University professors put extensive effort into designing and teaching massive open online courses

The University may be proud of the “How Things Work” Massive Open Online Course (MOOC) I’m teaching, but my workload in producing that MOOC is my own doing. When I volunteered to teach the MOOC, I was committing to doing the best job I could do. In what promises to be a highly competitive online educational landscape, only the best courses will endure. I have been investing in that future.

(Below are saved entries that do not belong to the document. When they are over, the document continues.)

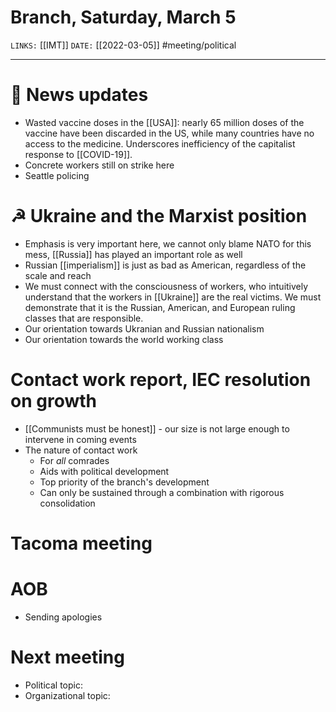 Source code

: # Branch, Saturday, March 5
`LINKS:` [[IMT]]
`DATE:` [[2022-03-05]]
#meeting/political 

---
# 📰 News updates
- Wasted vaccine doses in the [[USA]]: nearly 65 million doses of the vaccine have been discarded in the US, while many countries have no access to the medicine. Underscores inefficiency of the capitalist response to [[COVID-19]]. 
- Concrete workers still on strike here
- Seattle policing

# ☭ Ukraine and the Marxist position
- Emphasis is very important here, we cannot only blame NATO for this mess, [[Russia]] has played an important role as well
- Russian [[imperialism]] is just as bad as American, regardless of the scale and reach
- We must connect with the consciousness of workers, who intuitively understand that the workers in [[Ukraine]] are the real victims. We must demonstrate that it is the Russian, American, and European ruling classes that are responsible. 
- Our orientation towards Ukranian and Russian nationalism
- Our orientation towards the world working class

# Contact work report, IEC resolution on growth
- [[Communists must be honest]] - our size is not large enough to intervene in coming events
- The nature of contact work
	- For *all* comrades
	- Aids with political development
	- Top priority of the branch's development
	- Can only be sustained through a combination with rigorous consolidation

# Tacoma meeting

# AOB
- Sending apologies

# Next meeting 
- Political topic:
- Organizational topic:
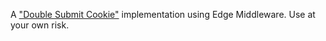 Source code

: A ["Double Submit Cookie"](https://cheatsheetseries.owasp.org/cheatsheets/Cross-Site_Request_Forgery_Prevention_Cheat_Sheet.html#double-submit-cookie) implementation using Edge Middleware. Use at your own risk.
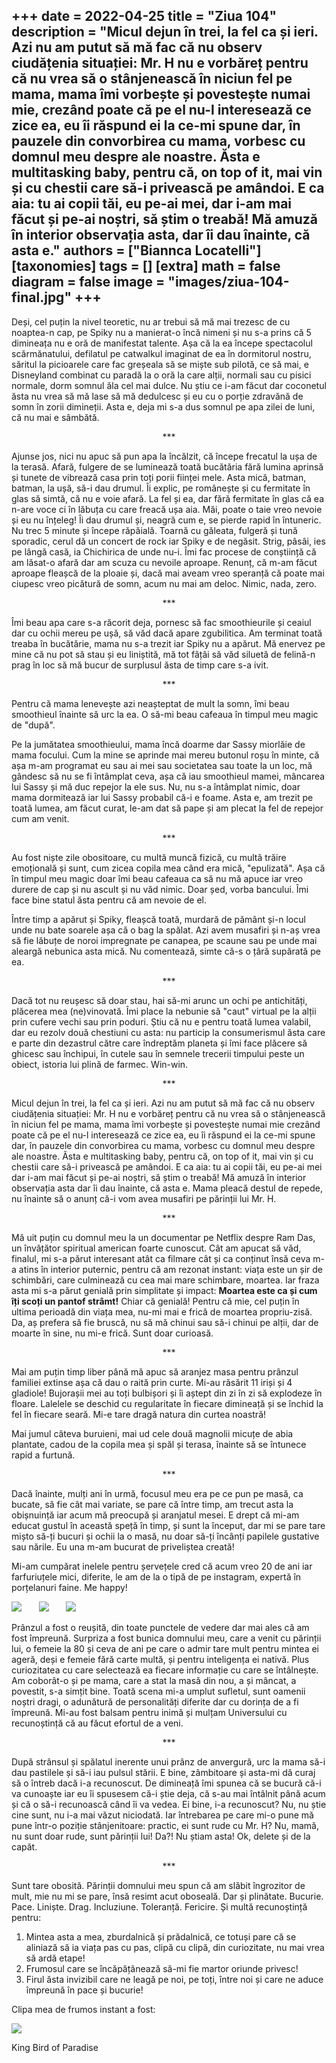 
+++
date = 2022-04-25
title = "Ziua 104"
description = "Micul dejun în trei, la fel ca și ieri. Azi nu am putut să mă fac că nu observ ciudățenia situației: Mr. H nu e vorbăreț pentru că nu vrea să o stânjenească în niciun fel pe mama, mama îmi vorbește și povestește numai mie, crezând poate că pe el nu-l interesează ce zice ea, eu îi răspund ei la ce-mi spune dar, în pauzele din convorbirea cu mama, vorbesc cu domnul meu despre ale noastre. Ăsta e multitasking baby, pentru că, on top of it, mai vin și cu chestii care să-i privească pe amândoi. E ca aia: tu ai copii tăi, eu pe-ai mei, dar i-am mai făcut și pe-ai noștri, să știm o treabă! Mă amuză în interior observația asta, dar îi dau înainte, că asta e."
authors = ["Biannca Locatelli"]
[taxonomies]
tags = []
[extra]
math = false
diagram = false
image = "images/ziua-104-final.jpg"
+++
---

Deși, cel puțin la nivel teoretic, nu ar trebui să mă mai trezesc de cu noaptea-n cap, pe Spiky nu a manierat-o încă nimeni și nu s-a prins că 5 dimineața nu e oră de manifestat talente. Așa că la ea începe spectacolul scărmănatului, defilatul pe catwalkul imaginat de ea în dormitorul nostru, săritul la picioarele care fac greșeala să se miște sub pilotă, ce să mai, e Disneyland combinat cu paradă la o oră la care alții, normali sau cu pisici normale, dorm somnul ăla cel mai dulce. Nu știu ce i-am făcut dar coconetul ăsta nu vrea să mă lase să mă dedulcesc și eu cu o porție zdravănă de somn în zorii dimineții. Asta e, deja mi s-a dus somnul pe apa zilei de luni, că nu mai e sâmbătă.

<p style="text-align: center;">***</p>

Ajunse jos, nici nu apuc să pun apa la încălzit, că începe frecatul la ușa de la terasă. Afară, fulgere de se luminează toată bucătăria fără lumina aprinsă și tunete de vibrează casa prin toți porii ființei mele. Asta mică, batman, batman, la ușă, să-i dau drumul. Îi explic, pe românește și cu fermitate în glas să simtă, că nu e voie afară. La fel și ea, dar fără fermitate în glas că ea n-are voce ci în lăbuța cu care freacă ușa aia. Măi, poate o taie vreo nevoie și eu nu înțeleg! Îi dau drumul și, neagră cum e, se pierde rapid în întuneric. Nu trec 5 minute și începe răpăială. Toarnă cu găleata, fulgeră și tună sporadic, cerul dă un concert de rock iar Spiky e de negăsit. Strig, pâsâi, ies pe lângă casă, ia Chichirica de unde nu-i. Îmi fac procese de conștiință că am lăsat-o afară dar am scuza cu nevoile aproape. Renunț, că m-am făcut aproape fleașcă de la ploaie și, dacă mai aveam vreo speranță că poate mai ciupesc vreo picătură de somn, acum nu mai am deloc. Nimic, nada, zero.

<p style="text-align: center;">***</p>

Îmi beau apa care s-a răcorit deja, pornesc să fac smoothieurile și ceaiul dar cu ochii mereu pe ușă, să văd dacă apare zgubilitica. Am terminat toată treaba în bucătărie, mama nu s-a trezit iar Spiky nu a apărut. Mă enervez pe mine că nu pot să stau și eu liniștită, mă tot fâțâi să văd siluetă de felină-n prag în loc să mă bucur de surplusul ăsta de timp care s-a ivit.

<p style="text-align: center;">***</p>

Pentru că mama lenevește azi neașteptat de mult la somn, îmi beau smoothieul înainte să urc la ea. O să-mi beau cafeaua în timpul meu magic de "după".

Pe la jumătatea smoothieului, mama încă doarme dar Sassy miorlăie de mama focului. Cum la mine se aprinde mai mereu butonul roșu în minte, că așa m-am programat eu sau ai mei sau societatea sau toate la un loc, mă gândesc să nu se fi întâmplat ceva, așa că iau smoothieul mamei, mâncarea lui Sassy și mă duc repejor la ele sus. Nu, nu s-a întâmplat nimic, doar mama dormitează iar lui Sassy probabil că-i e foame. Asta e, am trezit pe toată lumea, am făcut curat, le-am dat să pape și am plecat la fel de repejor cum am venit.

<p style="text-align: center;">***</p>

Au fost niște zile obositoare, cu multă muncă fizică, cu multă trăire emoțională și sunt, cum zicea copila mea când era mică, "epulizată". Așa că în timpul meu magic doar îmi beau cafeaua ca să nu mă apuce iar vreo durere de cap și nu ascult și nu văd nimic. Doar șed, vorba bancului. Îmi face bine statul ăsta pentru că am nevoie de el.

Între timp a apărut și Spiky, fleașcă toată, murdară de pământ și-n locul unde nu bate soarele așa că o bag la spălat. Azi avem musafiri și n-aș vrea să fie lăbuțe de noroi impregnate pe canapea, pe scaune sau pe unde mai aleargă nebunica asta mică. Nu comentează, simte că-s o țâră supărată pe ea.

<p style="text-align: center;">***</p>

Dacă tot nu reușesc să doar stau, hai să-mi arunc un ochi pe antichități, plăcerea mea (ne)vinovată. Îmi place la nebunie să "caut" virtual pe la alții prin cufere vechi sau prin poduri. Știu că nu e pentru toată lumea valabil, dar eu rezolv două chestiuni cu asta: nu particip la consumerismul ăsta care e parte din dezastrul către care îndreptăm planeta și îmi face plăcere să ghicesc sau închipui, în cutele sau în semnele trecerii timpului peste un obiect, istoria lui plină de farmec. Win-win.

<p style="text-align: center;">***</p>

Micul dejun în trei, la fel ca și ieri. Azi nu am putut să mă fac că nu observ ciudățenia situației: Mr. H nu e vorbăreț pentru că nu vrea să o stânjenească în niciun fel pe mama, mama îmi vorbește și povestește numai mie crezând poate că pe el nu-l interesează ce zice ea, eu îi răspund ei la ce-mi spune dar, în pauzele din convorbirea cu mama, vorbesc cu domnul meu despre ale noastre. Ăsta e multitasking baby, pentru că, on top of it, mai vin și cu chestii care să-i privească pe amândoi. E ca aia: tu ai copii tăi, eu pe-ai mei dar i-am mai făcut și pe-ai noștri, să știm o treabă! Mă amuză în interior observația asta dar îi dau înainte, că asta e. Mama pleacă destul de repede, nu înainte să o anunț că-i vom avea musafiri pe părinții lui Mr. H.

<p style="text-align: center;">***</p>

Mă uit puțin cu domnul meu la un documentar pe Netflix despre Ram Das, un învățător spiritual american foarte cunoscut. Cât am apucat să văd, finalul, mi s-a părut interesant atât ca filmare cât și ca conținut însă ceva m-a atins în interior puternic, pentru că am rezonat instant: viața este un șir de schimbări, care culminează cu cea mai mare schimbare, moartea. Iar fraza asta mi s-a părut genială prin simplitate și impact: **Moartea este ca și cum îți scoți un pantof strâmt!** Chiar că genială! Pentru că mie, cel puțin în ultima perioadă din viața mea, nu-mi mai e frică de moartea propriu-zisă. Da, aș prefera să fie bruscă, nu să mă chinui sau să-i chinui pe alții, dar de moarte în sine, nu mi-e frică. Sunt doar curioasă.

<p style="text-align: center;">***</p>

Mai am puțin timp liber până mă apuc să aranjez masa pentru prânzul familiei extinse așa că dau o raită prin curte. Mi-au răsărit 11 iriși și 4 gladiole! Bujorașii mei au toți bulbișori și îi aștept din zi în zi să explodeze în floare. Lalelele se deschid cu regularitate în fiecare dimineață și se închid la fel în fiecare seară. Mi-e tare dragă natura din curtea noastră!

Mai jumul câteva buruieni, mai ud cele două magnolii micuțe de abia plantate, cadou de la copila mea și spăl și terasa, înainte să se întunece rapid a furtună.

<p style="text-align: center;">***</p>

Dacă înainte, mulți ani în urmă, focusul meu era pe ce pun pe masă, ca bucate, să fie cât mai variate, se pare că între timp, am trecut asta la obișnuință iar acum mă preocupă și aranjatul mesei. E drept că mi-am educat gustul în această speță în timp, și sunt la început, dar mi se pare tare mișto să-ți bucuri și ochii la o masă, nu doar să-ți încânți papilele gustative sau nările. Eu una m-am bucurat de priveliștea creată!

Mi-am cumpărat inelele pentru șervețele cred că acum vreo 20 de ani iar farfuriuțele mici, diferite, le am de la o tipă de pe instagram, expertă în porțelanuri faine. Me happy!


<div class="flex justify-center h-96">
   <img src="images/104-1-576x1024.jpeg" /> &nbsp; &nbsp; &nbsp;
   <img src="images/104-2-576x1024.jpeg" /> &nbsp; &nbsp; &nbsp;
   <img src="images/104-4-576x1024.jpeg" />
</div>


Prânzul a fost o reușită, din toate punctele de vedere dar mai ales că am fost împreună. Surpriza a fost bunica domnului meu, care a venit cu părinții lui, o femeie la 80 și ceva de ani pe care o admir tare mult pentru mintea ei ageră, deși e femeie fără carte multă, și pentru inteligența ei nativă. Plus curiozitatea cu care selectează ea fiecare informație cu care se întâlnește. Am coborât-o și pe mama, care a stat la masă din nou, a și mâncat, a povestit, s-a simțit bine. Toată scena mi-a umplut sufletul, sunt oamenii noștri dragi, o adunătură de personalități diferite dar cu dorința de a fi împreună. Mi-au fost balsam pentru inimă și mulțam Universului cu recunoștință că au făcut efortul de a veni.

<p style="text-align: center;">***</p>

După strânsul și spălatul inerente unui prânz de anvergură, urc la mama să-i dau pastilele și să-i iau pulsul stării. E bine, zâmbitoare și asta-mi dă curaj să o întreb dacă i-a recunoscut. De dimineață îmi spunea că se bucură că-i va cunoaște iar eu îi spusesem că-i știe deja, că s-au mai întâlnit până acum și că o să-i recunoască când îi va vedea. Ei bine, i-a recunoscut? Nu, nu știe cine sunt, nu i-a mai văzut niciodată. Iar întrebarea pe care mi-o pune mă pune într-o poziție stânjenitoare: practic, ei sunt rude cu Mr. H? Nu, mamă, nu sunt doar rude, sunt părinții lui! Da?! Nu știam asta! Ok, delete și de la capăt.

<p style="text-align: center;">***</p>

Sunt tare obosită. Părinții domnului meu spun că am slăbit îngrozitor de mult, mie nu mi se pare, însă resimt acut oboseală. Dar și plinătate. Bucurie. Pace. Liniște. Drag. Incluziune. Toleranță. Fericire. Și multă recunoștință pentru:
1. Mintea asta a mea, zburdalnică și prădalnică, ce totuși pare că se aliniază să ia viața pas cu pas, clipă cu clipă, din curiozitate, nu mai vrea să ardă etape!
2. Frumosul care se încăpățânează să-mi fie martor oriunde privesc!
3. Firul ăsta invizibil care ne leagă pe noi, pe toți, între noi și care ne aduce împreună în pace și bucurie!

Clipa mea de frumos instant a fost:

<div class="flex justify-center">
  <img src="images/104.jpeg" />
</div>

King Bird of Paradise
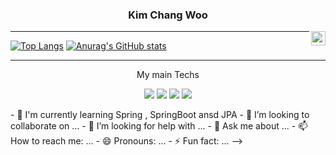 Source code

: <div align="center">
  
  ### Kim Chang Woo
  
  <img align="right" width="23" src="https://github.com/seondal/seondal/assets/75469131/f3735e2a-2fb1-4e7f-bbea-81f5698213b0" />

  ---
</div>

[![Top Langs](https://github-readme-stats.vercel.app/api/top-langs/?username=qwertyuiop4m)](https://github.com/qwertyuiop4m/github-readme-stats)
[![Anurag's GitHub stats](https://github-readme-stats.vercel.app/api?username=qwertyuiop4m)](https://github.com/qwertyuiop4m/github-readme-stats)

 ---
 <p align="center"> My main Techs </p>
 <p align="center">
  <img src="https://img.shields.io/badge/Java-7F52FF?style=flat-square&logo=Kotlin&logoColor=white"> 
  <img src="https://img.shields.io/badge/Spring-6DB33F?style=flat-square&logo=Spring&logoColor=white">
  <img src="https://img.shields.io/badge/SpringBoot-6DB33F?style=flat-square&logo=Spring&logoColor=white">
  <img src="https://img.shields.io/badge/Git-F05032?style=flat-square&logo=Git&logoColor=white"/>
</p>
- 🌱 I'm currently learning Spring , SpringBoot ansd JPA
- 👯 I’m looking to collaborate on ...
- 🤔 I’m looking for help with ...
- 💬 Ask me about ...
- 📫 How to reach me: ...
- 😄 Pronouns: ...
- ⚡ Fun fact: ...
-->
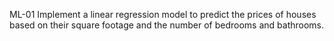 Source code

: ML-01
Implement a linear regression model to predict the prices of houses based on their square footage and the number of bedrooms and bathrooms.
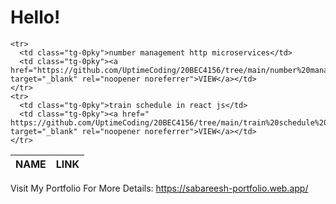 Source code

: # Hello!

<table class="tg">
  <thead>
    <tr>
      <th class="tg-0pky">NAME</th>
      <th class="tg-0pky">LINK</th>
    </tr>
  </thead>
  <tbody>
   
    <tr>
      <td class="tg-0pky">number management http microservices</td>
      <td class="tg-0pky"><a href="https://github.com/UptimeCoding/20BEC4156/tree/main/number%20management%20http%20microservices" target="_blank" rel="noopener noreferrer">VIEW</a></td>
    </tr>
    <tr>
      <td class="tg-0pky">train schedule in react js</td>
      <td class="tg-0pky"><a href=" https://github.com/UptimeCoding/20BEC4156/tree/main/train%20schedule%20in%20react%20js" target="_blank" rel="noopener noreferrer">VIEW</a></td>
    </tr>
  </tbody>
</table>


Visit My Portfolio For More Details: https://sabareesh-portfolio.web.app/
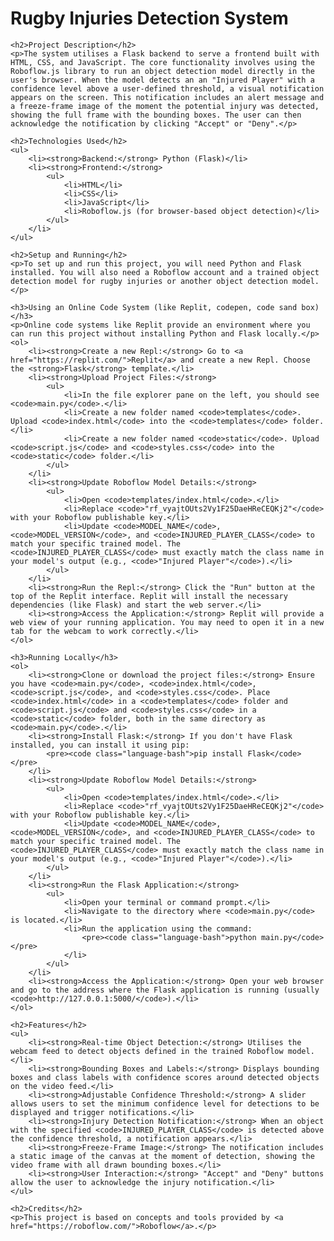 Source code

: <body>
    <h1>Rugby Injuries Detection System</h1>

    <h2>Project Description</h2>
    <p>The system utilises a Flask backend to serve a frontend built with HTML, CSS, and JavaScript. The core functionality involves using the Roboflow.js library to run an object detection model directly in the user's browser. When the model detects an an "Injured Player" with a confidence level above a user-defined threshold, a visual notification appears on the screen. This notification includes an alert message and a freeze-frame image of the moment the potential injury was detected, showing the full frame with the bounding boxes. The user can then acknowledge the notification by clicking "Accept" or "Deny".</p>

    <h2>Technologies Used</h2>
    <ul>
        <li><strong>Backend:</strong> Python (Flask)</li>
        <li><strong>Frontend:</strong>
            <ul>
                <li>HTML</li>
                <li>CSS</li>
                <li>JavaScript</li>
                <li>Roboflow.js (for browser-based object detection)</li>
            </ul>
        </li>
    </ul>

    <h2>Setup and Running</h2>
    <p>To set up and run this project, you will need Python and Flask installed. You will also need a Roboflow account and a trained object detection model for rugby injuries or another object detection model.</p>

    <h3>Using an Online Code System (like Replit, codepen, code sand box)</h3>
    <p>Online code systems like Replit provide an environment where you can run this project without installing Python and Flask locally.</p>
    <ol>
        <li><strong>Create a new Repl:</strong> Go to <a href="https://replit.com/">Replit</a> and create a new Repl. Choose the <strong>Flask</strong> template.</li>
        <li><strong>Upload Project Files:</strong>
            <ul>
                <li>In the file explorer pane on the left, you should see <code>main.py</code>.</li>
                <li>Create a new folder named <code>templates</code>. Upload <code>index.html</code> into the <code>templates</code> folder.</li>
                <li>Create a new folder named <code>static</code>. Upload <code>script.js</code> and <code>styles.css</code> into the <code>static</code> folder.</li>
            </ul>
        </li>
        <li><strong>Update Roboflow Model Details:</strong>
            <ul>
                <li>Open <code>templates/index.html</code>.</li>
                <li>Replace <code>"rf_vyajtOUts2Vy1F25DaeHReCEQKj2"</code> with your Roboflow publishable key.</li>
                <li>Update <code>MODEL_NAME</code>, <code>MODEL_VERSION</code>, and <code>INJURED_PLAYER_CLASS</code> to match your specific trained model. The <code>INJURED_PLAYER_CLASS</code> must exactly match the class name in your model's output (e.g., <code>"Injured Player"</code>).</li>
            </ul>
        </li>
        <li><strong>Run the Repl:</strong> Click the "Run" button at the top of the Replit interface. Replit will install the necessary dependencies (like Flask) and start the web server.</li>
        <li><strong>Access the Application:</strong> Replit will provide a web view of your running application. You may need to open it in a new tab for the webcam to work correctly.</li>
    </ol>

    <h3>Running Locally</h3>
    <ol>
        <li><strong>Clone or download the project files:</strong> Ensure you have <code>main.py</code>, <code>index.html</code>, <code>script.js</code>, and <code>styles.css</code>. Place <code>index.html</code> in a <code>templates</code> folder and <code>script.js</code> and <code>styles.css</code> in a <code>static</code> folder, both in the same directory as <code>main.py</code>.</li>
        <li><strong>Install Flask:</strong> If you don't have Flask installed, you can install it using pip:
            <pre><code class="language-bash">pip install Flask</code></pre>
        </li>
        <li><strong>Update Roboflow Model Details:</strong>
            <ul>
                <li>Open <code>templates/index.html</code>.</li>
                <li>Replace <code>"rf_vyajtOUts2Vy1F25DaeHReCEQKj2"</code> with your Roboflow publishable key.</li>
                <li>Update <code>MODEL_NAME</code>, <code>MODEL_VERSION</code>, and <code>INJURED_PLAYER_CLASS</code> to match your specific trained model. The <code>INJURED_PLAYER_CLASS</code> must exactly match the class name in your model's output (e.g., <code>"Injured Player"</code>).</li>
            </ul>
        </li>
        <li><strong>Run the Flask Application:</strong>
            <ul>
                <li>Open your terminal or command prompt.</li>
                <li>Navigate to the directory where <code>main.py</code> is located.</li>
                <li>Run the application using the command:
                    <pre><code class="language-bash">python main.py</code></pre>
                </li>
            </ul>
        </li>
        <li><strong>Access the Application:</strong> Open your web browser and go to the address where the Flask application is running (usually <code>http://127.0.0.1:5000/</code>).</li>
    </ol>

    <h2>Features</h2>
    <ul>
        <li><strong>Real-time Object Detection:</strong> Utilises the webcam feed to detect objects defined in the trained Roboflow model.</li>
        <li><strong>Bounding Boxes and Labels:</strong> Displays bounding boxes and class labels with confidence scores around detected objects on the video feed.</li>
        <li><strong>Adjustable Confidence Threshold:</strong> A slider allows users to set the minimum confidence level for detections to be displayed and trigger notifications.</li>
        <li><strong>Injury Detection Notification:</strong> When an object with the specified <code>INJURED_PLAYER_CLASS</code> is detected above the confidence threshold, a notification appears.</li>
        <li><strong>Freeze-Frame Image:</strong> The notification includes a static image of the canvas at the moment of detection, showing the video frame with all drawn bounding boxes.</li>
        <li><strong>User Interaction:</strong> "Accept" and "Deny" buttons allow the user to acknowledge the injury notification.</li>
    </ul>

    <h2>Credits</h2>
    <p>This project is based on concepts and tools provided by <a href="https://roboflow.com/">Roboflow</a>.</p>

</body>
</html>
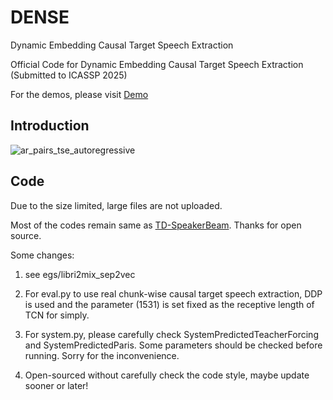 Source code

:# DENSE
Dynamic Embedding Causal Target Speech Extraction

Official Code for Dynamic Embedding Causal Target Speech Extraction (Submitted to ICASSP 2025)

For the demos, please visit [Demo](https://wyw97.github.io/DENSE/)

## Introduction



![ar_pairs_tse_autoregressive](https://github.com/user-attachments/assets/4f74866d-2af9-4b26-bba9-bc8d3c48bb00)


## Code 

Due to the size limited, large files are not uploaded.

Most of the codes remain same as [TD-SpeakerBeam](https://github.com/butspeechfit/speakerbeam). Thanks for open source.

Some changes:

1. see egs/libri2mix_sep2vec

2. For eval.py to use real chunk-wise causal target speech extraction, DDP is used and the parameter (1531) is set fixed as the receptive length of TCN for simply.

3. For system.py, please carefully check SystemPredictedTeacherForcing and SystemPredictedParis. Some parameters should be checked before running. Sorry for the inconvenience. 

4. Open-sourced without carefully check the code style, maybe update sooner or later!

If there’s a problem, it lies in my underestimation of the work required. Despite years of science television experience, I was way, way off. Producing television is very time-consuming and a good MOOC is to a classroom lecture as television or a movie is to a play. Moreover, I’m a perfectionist and my course is very hands-on, so I’m almost always doing something on camera. Lastly, nearly all of my MOOCs editing and graphical design work require a deep understanding of the science content — an issue I’ve encountered frequently, often painfully, in science television. It was my own choice, not the University’s, to produce the MOOC myself and I believe it was the right choice.

I may be an extreme case, but I think that good teaching requires hard work, serious thought and often long hours. If it doesn’t, technology will soon replace it. Education is changing, like it or not, and part of its future lies online in a world market with vast competition. There are a million apps for your cellphone, but only a few that get any attention. The same will be true for MOOCs or whatever they evolve into — only the best will have lasting impact.

U.Va. made the decision early on to produce only the best MOOCs. I think I speak for all the MOOC-makers here at U.Va. in saying that producing a best MOOC is demanding work. Our hours may vary, but we’re all highly committed teachers who are trying to convey our knowledge, our understanding and our enthusiasm to a diverse and worldwide audience. No one should undertake that task lightly.

Lou Bloomfield is a physics professor at the University. This column is a response to the Managing Board’s April 3 lead editorial “Digital learning, digital labor.”